Of total USD 3.8 billion funds in 2019, equity funding comprised 95 per cent share, while the remaining five per cent was via structured debt.
Indian real estate in Q3 2019 alone saw total PE inflows of nearly USD 1.7 billion, it was stated.
Well-placed listed developers will see strong response in the second half of the FY 2019-2020, says a report
Large listed real estate developers will witness strong sales growth in the second quarter, analysts tracking the sector said, even as the overall sales volume is likely to remain weak impacted by the ongoing liquidity crunch and weak consumer sentiment.
In the June quarter, listed real estate firm sold 7.1 million sq ft of total housing units, up 20% from the year-ago period, as per data compiled by brokerage firm India Infoline Ltd (IIFL). However, on a quarter-on-quarter basis, it fell by 36%.
“The overall sector continues to look challenging because sentiments remain weak despite the cut in corporate tax. The change on accounting standard will also impact the sales number to an extent. New bookings for some of the leading firms like DLF Ltd look good but we don’t see a significant growth in the quarter,” said Abhimanyu Sofat, head of research, IIFL.
Despite the overall weak demand, firms like DLF Ltd, Oberoi Realty, Sobha Ltd and Prestige Estates continue to see steady performance and increasingly gain share in the overall real estate industry, according to analysts. Though most of these firms had held back on new launches in the September quarter due to extreme monsoon rains in some parts of the country, these realty companies are now gearing up for a slew of launches for the festive season.

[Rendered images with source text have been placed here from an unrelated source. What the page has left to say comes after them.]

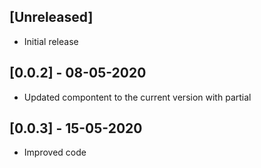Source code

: ## [Unreleased]

- Initial release

## [0.0.2] - 08-05-2020

- Updated compontent to the current version with partial

## [0.0.3] - 15-05-2020

- Improved code

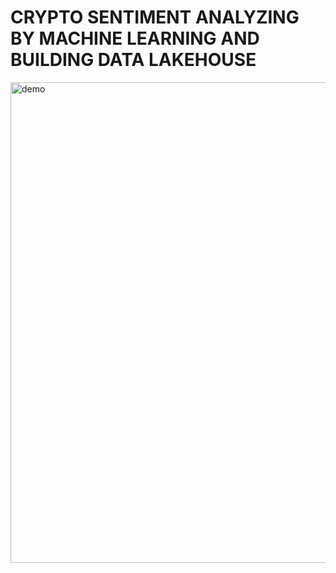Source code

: # CRYPTO SENTIMENT ANALYZING BY MACHINE LEARNING AND BUILDING DATA LAKEHOUSE
<img width="1528" height="769" alt="demo" src="https://github.com/user-attachments/assets/86ca1818-1894-4b9b-af38-d0daf6c322ea" />
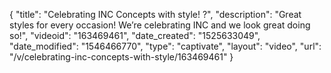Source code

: {
    "title": "Celebrating INC Concepts with style! ?",
    "description": "Great styles for every occasion! We’re celebrating INC and we look great doing so!",
    "videoid": "163469461",
    "date_created": "1525633049",
    "date_modified": "1546466770",
    "type": "captivate",
    "layout": "video",
    "url": "\/v\/celebrating-inc-concepts-with-style\/163469461"
}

So far this year, BSE Realty Index gained 8.53%, while the benchmark index, Sensex gained 6.76%. While Godrej Properties Ltd gained 51.53%, shares of Prestige Estates and Phoenix Mill gained 33.62% and 24.08% respectively.
“Q2FY20 was a slow quarter for the Indian residential market along expected lines with a heavy monsoon season along with overall macro-economic uncertainty causing developers to hold back launches,” said Adhidev Chattopadhyay, research analyst, ICICI Securities in a report published on October 9.
According to the report, well-placed listed developers which accounts less than 5% of the total builder community in India will see strong response in the second half of the financial year 2019-2020 as most unlisted real estate firms continue to grapple with shortage of funds and stalled projects.
While overall sentiment looks weak, there is enough interest for new launches from leading, organised developers with a strong execution track record, Chattopadhyay said adding that homebuyers have become more discerning in the last few years.
Home sales in July-September declined 18% in the top seven cities hit by a ban in subvention schemes and excessive rainfall, as per real estate advisory firm by Anarock Property Consultants Ltd. Around 55,080 units were sold in the top seven cities — Mumbai Metropolitan Region (MMR), National Capital Region (NCR), Bengaluru, Pune, Hyderabad, Chennai and Kolkata, as per the report. On a quarterly basis, housing sales were down 20%.
“Weak property buying sentiments, high unsold inventory and paucity of new launches has impacted second quarter-pre-sales,” said Parikshit D Kandpal, analyst, HDFC Securities, a brokerage firm. However, real estate firms are pinning hope on the upcoming festival season as new launches have starting picking up.
“We believe that discounts/sales promotion will speed up ready inventory monetization. We remain constructive on volumes with muted expectation on pricing power,” Kandpal said.